After losing that race, Clinton became a governor in waiting of sorts: having made his name in his Congressional campaign, he was marked as a star on the rise, and soon became attorney general and eventually the country’s youngest governor in forty years.
This led to an overly ambitious first term of governor, of a kid in a candy store who wanted to do it all, from creating new departments in energy and economic development to revamping the rural healthcare system to reorganizing school districts to reordering the education system.
It also led to one of his first political blunders: raising the annual car licensing fees to build and improve roads. And it made him enemies with some of the high-powered lobbying interests, including the timber lobby, who was clear-cutting lands across the state, posing an environmental problem, but also providing the state with a reliable economic engine.
It put him in an uncomfortable exposition: “He was fighting his own emotions related to ambition and expectations…. He often seemed to be doing things because they were what someone who might be president should do… And when the public started to turn against him, it left him at a loss.”
These blunders, along with his sometimes youthful arrogance and naivety, his friendship with President Carter, a fallout over a Cuban refugee fiasco, and a general feeling of “national unease and disarray,” set the stack against him for his reelection campaign. He lost, becoming the youngest former governor in the state’s history, and putting his political future in jeopardy for maybe the first time ever.
But that loss also fueled Clinton’s ultimate rise to the national stage. He learned the importance of negative advertising, and the need to fight back. He surrounded himself with a well-oiled political machine, consolidating his network and hiring political strategists to concoct a permanent campaign, in which he would always be promoting himself and using messaging grounded in extensive public opinion polls.
He learned to ground this permanent campaign in several components: turn to idealism; never rely on the press; and merge ends and means, strategy and philosophy. In other words, “his political personality was largely unchanged: he was still restless, eclectic, intellectually hungry, eager to please. But this time he had a survival plan.”
That led to a successful run of ten years as governor, and the power to give national speeches outside of the state, fundraising for larger aspirations.
Always in his career, Maraniss argues, Clinton was balancing two competing hourglasses: his mortality as a person and his mortality as a politician.
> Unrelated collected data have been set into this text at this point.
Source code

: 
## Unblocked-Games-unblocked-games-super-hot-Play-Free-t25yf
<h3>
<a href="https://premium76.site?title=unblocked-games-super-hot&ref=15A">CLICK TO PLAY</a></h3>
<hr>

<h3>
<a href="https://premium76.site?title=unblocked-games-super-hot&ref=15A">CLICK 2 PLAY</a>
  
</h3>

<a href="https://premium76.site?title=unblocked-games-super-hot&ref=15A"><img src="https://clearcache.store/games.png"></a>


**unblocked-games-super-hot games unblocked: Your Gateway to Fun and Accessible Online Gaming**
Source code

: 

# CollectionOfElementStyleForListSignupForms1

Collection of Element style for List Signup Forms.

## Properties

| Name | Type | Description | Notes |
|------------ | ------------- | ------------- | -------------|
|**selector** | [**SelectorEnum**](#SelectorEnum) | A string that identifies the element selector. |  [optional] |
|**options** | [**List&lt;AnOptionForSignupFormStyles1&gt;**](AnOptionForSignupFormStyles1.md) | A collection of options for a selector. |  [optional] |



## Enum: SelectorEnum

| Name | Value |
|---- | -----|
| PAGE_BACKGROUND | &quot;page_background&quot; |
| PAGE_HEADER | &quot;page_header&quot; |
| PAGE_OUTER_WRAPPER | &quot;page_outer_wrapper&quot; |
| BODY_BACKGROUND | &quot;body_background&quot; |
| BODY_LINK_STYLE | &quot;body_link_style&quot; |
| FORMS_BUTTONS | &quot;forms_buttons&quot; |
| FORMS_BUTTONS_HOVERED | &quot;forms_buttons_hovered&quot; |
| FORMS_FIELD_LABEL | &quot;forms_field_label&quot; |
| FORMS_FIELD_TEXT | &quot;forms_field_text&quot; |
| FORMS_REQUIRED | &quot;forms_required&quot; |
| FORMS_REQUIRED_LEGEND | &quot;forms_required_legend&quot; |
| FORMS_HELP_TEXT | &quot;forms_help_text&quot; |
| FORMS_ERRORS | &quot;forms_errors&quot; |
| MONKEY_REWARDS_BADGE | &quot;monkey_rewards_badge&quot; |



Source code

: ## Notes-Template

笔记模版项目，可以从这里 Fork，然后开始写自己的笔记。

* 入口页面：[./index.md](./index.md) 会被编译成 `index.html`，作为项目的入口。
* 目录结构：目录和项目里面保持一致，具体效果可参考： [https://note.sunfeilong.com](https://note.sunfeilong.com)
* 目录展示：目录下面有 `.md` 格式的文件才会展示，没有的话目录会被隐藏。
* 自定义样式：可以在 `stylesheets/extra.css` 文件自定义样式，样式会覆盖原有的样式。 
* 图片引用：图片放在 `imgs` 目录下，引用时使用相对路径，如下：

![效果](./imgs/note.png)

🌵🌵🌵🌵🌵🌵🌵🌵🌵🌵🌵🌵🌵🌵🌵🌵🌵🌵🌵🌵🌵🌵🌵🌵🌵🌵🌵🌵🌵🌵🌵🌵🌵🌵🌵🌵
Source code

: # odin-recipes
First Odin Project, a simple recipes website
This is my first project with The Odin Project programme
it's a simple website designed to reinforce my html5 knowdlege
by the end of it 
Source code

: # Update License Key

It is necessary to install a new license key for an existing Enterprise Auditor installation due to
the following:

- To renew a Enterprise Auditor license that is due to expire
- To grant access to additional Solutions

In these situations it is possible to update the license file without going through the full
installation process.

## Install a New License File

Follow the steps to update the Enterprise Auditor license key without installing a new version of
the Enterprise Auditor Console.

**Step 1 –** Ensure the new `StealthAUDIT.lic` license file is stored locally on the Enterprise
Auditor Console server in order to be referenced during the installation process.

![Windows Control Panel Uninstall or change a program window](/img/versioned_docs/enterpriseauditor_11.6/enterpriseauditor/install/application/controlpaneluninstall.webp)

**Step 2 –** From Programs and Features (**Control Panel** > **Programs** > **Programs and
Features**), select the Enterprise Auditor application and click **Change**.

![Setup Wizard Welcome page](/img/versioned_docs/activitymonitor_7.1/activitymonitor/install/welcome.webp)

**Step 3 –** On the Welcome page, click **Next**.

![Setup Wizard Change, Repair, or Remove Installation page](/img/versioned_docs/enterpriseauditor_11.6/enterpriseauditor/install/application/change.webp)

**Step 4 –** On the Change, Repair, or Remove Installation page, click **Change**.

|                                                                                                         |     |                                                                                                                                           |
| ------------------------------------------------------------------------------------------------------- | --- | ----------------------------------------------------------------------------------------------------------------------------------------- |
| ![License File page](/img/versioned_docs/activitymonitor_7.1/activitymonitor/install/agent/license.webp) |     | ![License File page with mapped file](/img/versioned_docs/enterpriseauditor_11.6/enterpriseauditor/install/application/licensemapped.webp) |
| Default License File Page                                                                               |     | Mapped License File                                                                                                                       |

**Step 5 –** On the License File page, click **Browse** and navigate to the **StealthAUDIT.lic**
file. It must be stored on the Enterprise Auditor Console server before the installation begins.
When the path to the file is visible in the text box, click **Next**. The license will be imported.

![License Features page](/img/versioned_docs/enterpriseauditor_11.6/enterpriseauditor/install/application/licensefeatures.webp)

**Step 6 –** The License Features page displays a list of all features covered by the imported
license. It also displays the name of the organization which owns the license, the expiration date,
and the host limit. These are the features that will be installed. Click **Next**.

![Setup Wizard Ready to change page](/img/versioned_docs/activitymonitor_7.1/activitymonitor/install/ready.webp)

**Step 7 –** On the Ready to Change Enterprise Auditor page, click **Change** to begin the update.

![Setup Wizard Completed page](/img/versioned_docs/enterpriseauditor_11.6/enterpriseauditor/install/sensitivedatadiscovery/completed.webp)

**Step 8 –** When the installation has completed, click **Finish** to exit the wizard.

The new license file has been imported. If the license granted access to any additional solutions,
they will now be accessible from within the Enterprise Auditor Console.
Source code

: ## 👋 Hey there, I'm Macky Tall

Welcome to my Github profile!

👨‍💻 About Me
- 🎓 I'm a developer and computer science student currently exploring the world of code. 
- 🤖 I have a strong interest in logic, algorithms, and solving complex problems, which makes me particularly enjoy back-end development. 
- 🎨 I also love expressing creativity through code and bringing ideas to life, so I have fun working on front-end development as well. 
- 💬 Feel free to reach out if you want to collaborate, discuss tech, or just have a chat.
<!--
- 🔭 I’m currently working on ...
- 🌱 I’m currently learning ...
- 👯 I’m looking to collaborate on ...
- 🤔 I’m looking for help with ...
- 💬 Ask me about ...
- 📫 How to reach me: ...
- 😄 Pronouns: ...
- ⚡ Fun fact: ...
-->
The early deaths of his father and stepfather perhaps shaped this restless energy that drove him to the top of the political mountain. But beyond that, Clinton’s boundless ambition, combined with his ever-present awareness of higher office, created maybe the last old-school politician: One who rises through the ranks of Yale Law, to Attorney General, to Governor, to President.
He was so meticulous about this ladder that he sometimes lost sight of himself: When voters turned against him, he — who was Arkansas’s wonder boy and whose chameleon-like personality helped win friends in every corner of the state — was at a loss.
And at the same time, for someone with so much boundless energy and ambition, he probably could never have accomplished this without someone like Hillary in his life, who gave him perseverance and optimism, even during the toughest political battles.
First In His Class is a gripping narrative of a complicated leader, one whose ambitious rise to power is equally compromised by his flaws as a person. The book doesn’t cover his presidency at all, but shows how Clinton’s background and personality shaped the years that followed. One of the best presidential biographies I’ve ever read.